# Anybody dealt with Mid-American Salt



## Showmestaterida (Dec 28, 2006)

Looking to see if anybody has dealt with Mid-American Salt. Based out of Indiana . There salt comes from a mine in Morocco. Looking to find some bulk for good pricing.


----------



## Ajlawn1 (Aug 20, 2009)

As in Morocco, IN or the one in Africa...?


----------



## Showmestaterida (Dec 28, 2006)

Africa , They say its the driest salt out there .The call it hot rock. Ive heard before about mositure getting into the salt while in transient in the ship from the mositure in the air out at sea . Not sure if its true . Says its a pink and tan color . Been seeing some discolored salt around the last couple of years since the salt shortage . Seen tan colored salt and its has been very wet . Not sure if its theres or what .


----------



## Ajlawn1 (Aug 20, 2009)

I think they just changed names as they used to be Midwest Salt. I bought from them a few years back during the shortage their thaw rox, was blue nice stuff. They pulled out of Chitown or Toledo usually. I brought in 100 ton of African Salt from Fricks at the beginning of last year, just had that desert sand tint to it but real dry and clean for sure...


----------



## Showmestaterida (Dec 28, 2006)

looked up midwest salt and looks to be a different company . Mid american salt is based out of Fort Wayne , IN.


----------



## Ajlawn1 (Aug 20, 2009)

Yes they changed from Midwest to their name now... Had the location in Ft Wayne and the one in Chicago.


----------



## Mark Oomkes (Dec 10, 2000)

I have yet to hear of anyone receiving dry salt from Africa.


----------



## SnoFarmer (Oct 15, 2004)

I think your seeing a additive.
But who knows. 
http://www.cnn.com/2014/06/27/world/africa/senegals-dead-sea-lake-retba/index.html

In the midday heat, men and women move between piles of salt -- transporting, drying and trading the mineral. Over 70% of it is exported around West Africa, particularly to the Ivory Coast.


----------



## Ajlawn1 (Aug 20, 2009)

Mark Oomkes;2109487 said:


> I have yet to hear of anyone receiving dry salt from Africa.

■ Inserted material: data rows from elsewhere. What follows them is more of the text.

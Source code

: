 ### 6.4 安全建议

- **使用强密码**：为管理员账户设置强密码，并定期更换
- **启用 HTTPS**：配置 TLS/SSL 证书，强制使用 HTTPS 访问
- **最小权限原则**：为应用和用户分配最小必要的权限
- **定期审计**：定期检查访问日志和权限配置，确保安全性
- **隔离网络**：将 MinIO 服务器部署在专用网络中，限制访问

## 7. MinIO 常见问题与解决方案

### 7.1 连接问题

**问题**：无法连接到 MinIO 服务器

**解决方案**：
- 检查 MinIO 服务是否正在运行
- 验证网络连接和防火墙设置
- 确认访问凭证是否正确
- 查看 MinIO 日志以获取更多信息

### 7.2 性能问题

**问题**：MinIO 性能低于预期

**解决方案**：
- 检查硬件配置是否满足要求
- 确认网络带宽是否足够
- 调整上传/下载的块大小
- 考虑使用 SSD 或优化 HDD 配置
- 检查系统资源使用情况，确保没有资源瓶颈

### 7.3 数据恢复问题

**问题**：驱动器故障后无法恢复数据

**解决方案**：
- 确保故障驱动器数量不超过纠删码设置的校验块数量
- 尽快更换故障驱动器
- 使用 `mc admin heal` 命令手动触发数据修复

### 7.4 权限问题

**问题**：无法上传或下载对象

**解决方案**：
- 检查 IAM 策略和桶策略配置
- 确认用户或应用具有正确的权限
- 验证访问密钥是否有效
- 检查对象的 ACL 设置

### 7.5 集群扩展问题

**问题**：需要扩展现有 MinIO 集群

Yep drier then a popcorn fart. Cleanest, driest and most consistant product I had seen in awhile.... My guess is they're still bringing it in this year or surplus from last year.


----------



## Showmestaterida (Dec 28, 2006)

was there alot of fines in the salt or was it pretty coarse?


----------



## abbe (Sep 8, 2009)

If I'm not mistaken that's where my salt came from this year. I'll check with my partner tomorrow but I believe the 200 tons We ordered came from MidAmerican. The stuff is incredibly dry and has a pink-ish color to it. A great consistency of different sized bits. Some of the stuff I had seen last year was like dust and would blow away. 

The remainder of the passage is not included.